### Work item
Below this line is a listing that includes pictures. Copy exactly, and only, the lines from the one containing "- therapy 理疗，治疗" through the one containing "象用于存储算法，可是在想到我"; the pictures do not go in the copy.

### Raw data
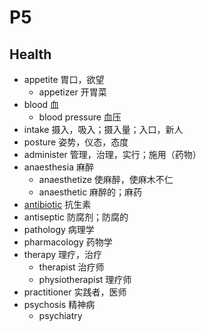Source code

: 

# P5


## Health
- appetite 胃口，欲望
	- appetizer 开胃菜
- blood 血
	- blood pressure 血压
- intake 摄入，吸入；摄入量；入口，新人
- posture 姿势，仪态，态度
- administer 管理，治理，实行；施用（药物）
- anaesthesia 麻醉
	- anaesthetize 使麻醉，使麻木不仁
	- anaesthetic 麻醉的；麻药
- <u>anti</u><u>bio</u><u>tic</u> 抗生素
- antiseptic  防腐剂；防腐的
- pathology 病理学
- pharmacology 药物学
- therapy 理疗，治疗
	- therapist 治疗师
	- physiotherapist 理疗师
- practitioner 实践者，医师
- psychosis 精神病
	- psychiatry 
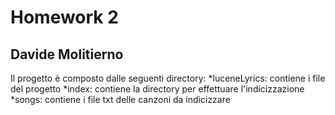 # Homework 2
## Davide Molitierno
Il progetto è composto dalle seguenti directory:
*luceneLyrics: contiene i file del progetto
*index: contiene la directory per effettuare l'indicizzazione
*songs: contiene i file txt delle canzoni da indicizzare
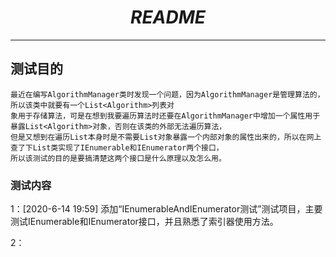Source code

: # <center>***README***</center>

----

## 测试目的  
 
 	最近在编写AlgorithmManager类时发现一个问题，因为AlgorithmManager是管理算法的，所以该类中就要有一个List<Algorithm>列表对   
 	象用于存储算法，可是在想到我要遍历算法时还要在AlgorithmManager中增加一个属性用于暴露List<Algorithm>对象，否则在该类的外部无法遍历算法，  
	但是又想到在遍历List本身时是不需要List对象暴露一个内部对象的属性出来的，所以在网上查了下List类实现了IEnumerable和IEnumerator两个接口，  
	所以该测试的目的是要搞清楚这两个接口是什么原理以及怎么用。   

### 测试内容   

1：[2020-6-14 19:59] 添加“IEnumerableAndIEnumerator测试”测试项目，主要测试IEnumerable和IEnumerator接口，并且熟悉了索引器使用方法。  

2：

### Solution to this problem
- therapy 理疗，治疗
	- therapist 治疗师
	- physiotherapist 理疗师
- practitioner 实践者，医师
- psychosis 精神病
	- psychiatry 
 # Homework 2
## Davide Molitierno
Il progetto è composto dalle seguenti directory:
*luceneLyrics: contiene i file del progetto
*index: contiene la directory per effettuare l'indicizzazione
*songs: contiene i file txt delle canzoni da indicizzare
Source code

: # <center>***README***</center>

----

## 测试目的  
 
 	最近在编写AlgorithmManager类时发现一个问题，因为AlgorithmManager是管理算法的，所以该类中就要有一个List<Algorithm>列表对   
 	象用于存储算法，可是在想到我要遍历算法时还要在AlgorithmManager中增加一个属性用于暴露List<Algorithm>对象，否则在该类的外部无法遍历算法，  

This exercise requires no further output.